What to work on => Over all lines in the data below, count those holding "Online" and give only the result.

Stored data:
┌──

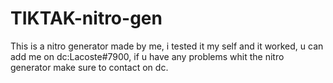 # TIKTAK-nitro-gen
This is a nitro generator made by me, i tested it my self and it worked, u can add me on dc:Lacoste#7900, if u have any problems whit the nitro generator make sure to contact on dc.
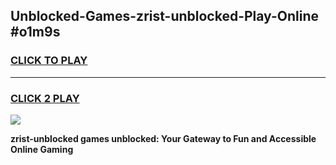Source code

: 
## Unblocked-Games-zrist-unblocked-Play-Online #o1m9s
<h3>
<a href="https://news.freeplayer.one?title=zrist-unblocked&ref=3">CLICK TO PLAY</a></h3>
<hr>

<h3>
<a href="https://news.freeplayer.one?title=zrist-unblocked&ref=3">CLICK 2 PLAY</a>
  
</h3>

<a href="https://news.freeplayer.one?title=zrist-unblocked&ref=3"><img src="https://clearcache.store/games.png"></a>


**zrist-unblocked games unblocked: Your Gateway to Fun and Accessible Online Gaming**
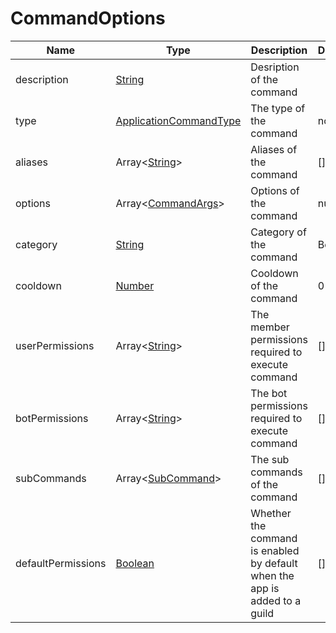 # CommandOptions

| Name               | Type                                                                                                      | Description                                                                | Default | Required |
| ------------------ | --------------------------------------------------------------------------------------------------------- | -------------------------------------------------------------------------- | ------- | -------- |
| description        | [String](https://developer.mozilla.org/en-US/docs/Web/JavaScript/Reference/Global_Objects/String)         | Desription of the command                                                  |         | Yes      |
| type               | [ApplicationCommandType](https://discord.js.org/#/docs/main/stable/typedef/ApplicationCommandType)        | The type of the command                                                    | none    | Yes      |
| aliases            | Array\<[String](https://developer.mozilla.org/en-US/docs/Web/JavaScript/Reference/Global_Objects/String)> | Aliases of the command                                                     | []      | No       |
| options            | Array\<[CommandArgs](./CommandArgs.md)>                                                                   | Options of the command                                                     | null    | No       |
| category           | [String](https://developer.mozilla.org/en-US/docs/Web/JavaScript/Reference/Global_Objects/String)         | Category of the command                                                    | Bot     | No       |
| cooldown           | [Number](https://developer.mozilla.org/en-US/docs/Web/JavaScript/Reference/Global_Objects/Number)         | Cooldown of the command                                                    | 0       | No       |
| userPermissions    | Array\<[String](https://developer.mozilla.org/en-US/docs/Web/JavaScript/Reference/Global_Objects/String)> | The member permissions required to execute command                         | []      | No       |
| botPermissions     | Array\<[String](https://developer.mozilla.org/en-US/docs/Web/JavaScript/Reference/Global_Objects/String)> | The bot permissions required to execute command                            | []      | No       |
| subCommands        | Array\<[SubCommand](./SubCommand.md)>                                                                     | The sub commands of the command                                            | []      | No       |
| defaultPermissions | [Boolean](https://developer.mozilla.org/en-US/docs/Web/JavaScript/Reference/Global_Objects/Boolean)       | Whether the command is enabled by default when the app is added to a guild | []      | No       |
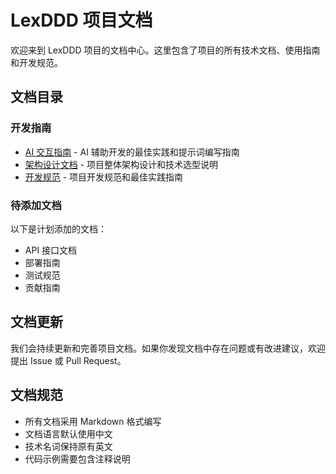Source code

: # LexDDD 项目文档

欢迎来到 LexDDD 项目的文档中心。这里包含了项目的所有技术文档、使用指南和开发规范。

## 文档目录

### 开发指南

- [AI 交互指南](./ai-prompting-guide.md) - AI 辅助开发的最佳实践和提示词编写指南
- [架构设计文档](./architecture-design.md) - 项目整体架构设计和技术选型说明
- [开发规范](./development-guide.md) - 项目开发规范和最佳实践指南

### 待添加文档

以下是计划添加的文档：

- API 接口文档
- 部署指南
- 测试规范
- 贡献指南

## 文档更新

我们会持续更新和完善项目文档。如果你发现文档中存在问题或有改进建议，欢迎提出 Issue 或 Pull Request。

## 文档规范

- 所有文档采用 Markdown 格式编写
- 文档语言默认使用中文
- 技术名词保持原有英文
- 代码示例需要包含注释说明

└──

Completed exercise => 2